::: DATA SUPPLIED :::

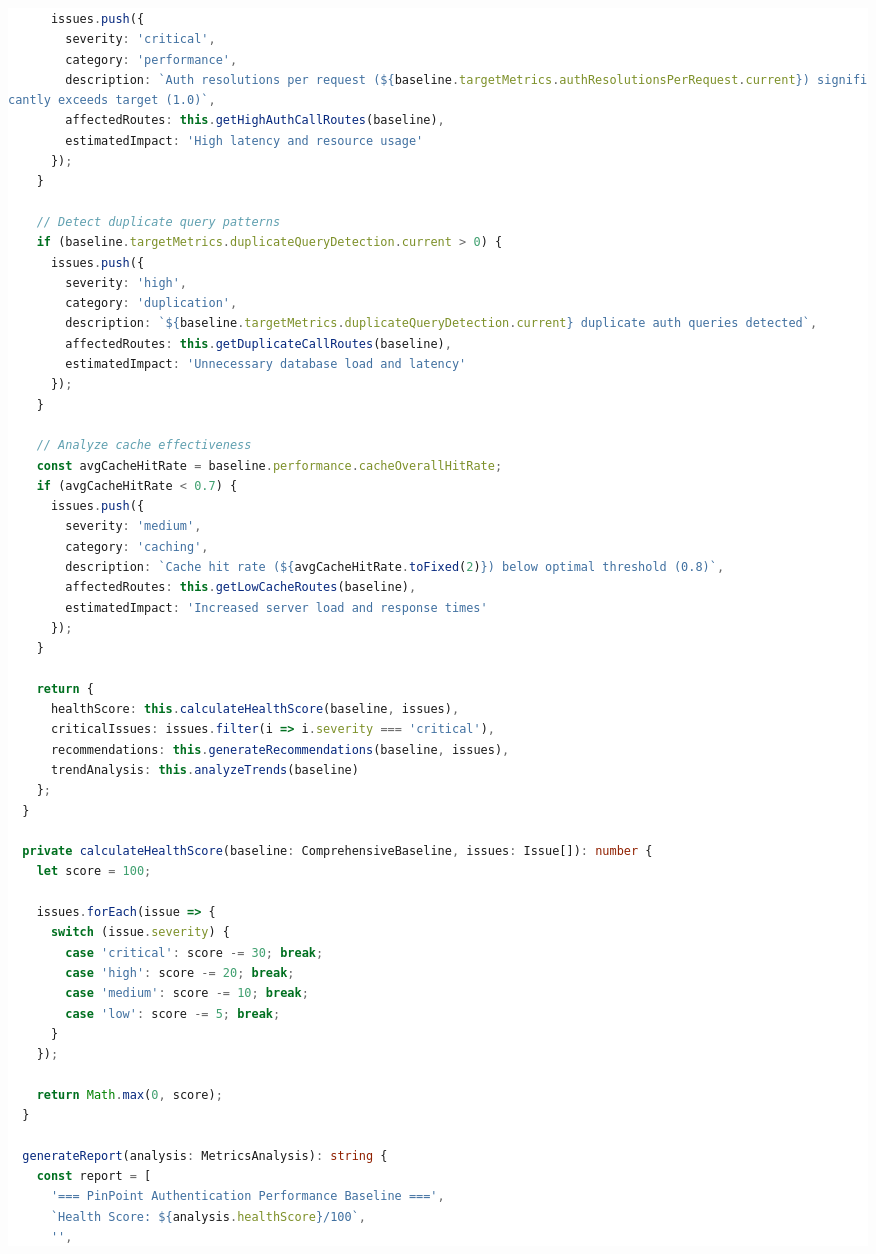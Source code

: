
 ```typescript
      issues.push({
        severity: 'critical',
        category: 'performance', 
        description: `Auth resolutions per request (${baseline.targetMetrics.authResolutionsPerRequest.current}) significantly exceeds target (1.0)`,
        affectedRoutes: this.getHighAuthCallRoutes(baseline),
        estimatedImpact: 'High latency and resource usage'
      });
    }
    
    // Detect duplicate query patterns
    if (baseline.targetMetrics.duplicateQueryDetection.current > 0) {
      issues.push({
        severity: 'high',
        category: 'duplication',
        description: `${baseline.targetMetrics.duplicateQueryDetection.current} duplicate auth queries detected`,
        affectedRoutes: this.getDuplicateCallRoutes(baseline),
        estimatedImpact: 'Unnecessary database load and latency'
      });
    }
    
    // Analyze cache effectiveness
    const avgCacheHitRate = baseline.performance.cacheOverallHitRate;
    if (avgCacheHitRate < 0.7) {
      issues.push({
        severity: 'medium',
        category: 'caching',
        description: `Cache hit rate (${avgCacheHitRate.toFixed(2)}) below optimal threshold (0.8)`,
        affectedRoutes: this.getLowCacheRoutes(baseline),
        estimatedImpact: 'Increased server load and response times'
      });
    }
    
    return {
      healthScore: this.calculateHealthScore(baseline, issues),
      criticalIssues: issues.filter(i => i.severity === 'critical'),
      recommendations: this.generateRecommendations(baseline, issues),
      trendAnalysis: this.analyzeTrends(baseline)
    };
  }
  
  private calculateHealthScore(baseline: ComprehensiveBaseline, issues: Issue[]): number {
    let score = 100;
    
    issues.forEach(issue => {
      switch (issue.severity) {
        case 'critical': score -= 30; break;
        case 'high': score -= 20; break; 
        case 'medium': score -= 10; break;
        case 'low': score -= 5; break;
      }
    });
    
    return Math.max(0, score);
  }
  
  generateReport(analysis: MetricsAnalysis): string {
    const report = [
      '=== PinPoint Authentication Performance Baseline ===',
      `Health Score: ${analysis.healthScore}/100`,
      '',
```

:::

▶ WORK REQUEST
Every record must be returned exactly. Leave its pictures out.

▶ ANSWER SECTION
Source code

:
 ```typescript
      issues.push({
        severity: 'critical',
        category: 'performance', 
        description: `Auth resolutions per request (${baseline.targetMetrics.authResolutionsPerRequest.current}) significantly exceeds target (1.0)`,
        affectedRoutes: this.getHighAuthCallRoutes(baseline),
        estimatedImpact: 'High latency and resource usage'
      });
    }
    
    // Detect duplicate query patterns
    if (baseline.targetMetrics.duplicateQueryDetection.current > 0) {
      issues.push({
        severity: 'high',
        category: 'duplication',
        description: `${baseline.targetMetrics.duplicateQueryDetection.current} duplicate auth queries detected`,
        affectedRoutes: this.getDuplicateCallRoutes(baseline),
        estimatedImpact: 'Unnecessary database load and latency'
      });
    }
    
    // Analyze cache effectiveness
    const avgCacheHitRate = baseline.performance.cacheOverallHitRate;
    if (avgCacheHitRate < 0.7) {
      issues.push({
        severity: 'medium',
        category: 'caching',
        description: `Cache hit rate (${avgCacheHitRate.toFixed(2)}) below optimal threshold (0.8)`,
        affectedRoutes: this.getLowCacheRoutes(baseline),
        estimatedImpact: 'Increased server load and response times'
      });
    }
    
    return {
      healthScore: this.calculateHealthScore(baseline, issues),
      criticalIssues: issues.filter(i => i.severity === 'critical'),
      recommendations: this.generateRecommendations(baseline, issues),
      trendAnalysis: this.analyzeTrends(baseline)
    };
  }
  
  private calculateHealthScore(baseline: ComprehensiveBaseline, issues: Issue[]): number {
    let score = 100;
    
    issues.forEach(issue => {
      switch (issue.severity) {
        case 'critical': score -= 30; break;
        case 'high': score -= 20; break; 
        case 'medium': score -= 10; break;
        case 'low': score -= 5; break;
      }
    });
    
    return Math.max(0, score);
  }
  
  generateReport(analysis: MetricsAnalysis): string {
    const report = [
      '=== PinPoint Authentication Performance Baseline ===',
      `Health Score: ${analysis.healthScore}/100`,
      '',
```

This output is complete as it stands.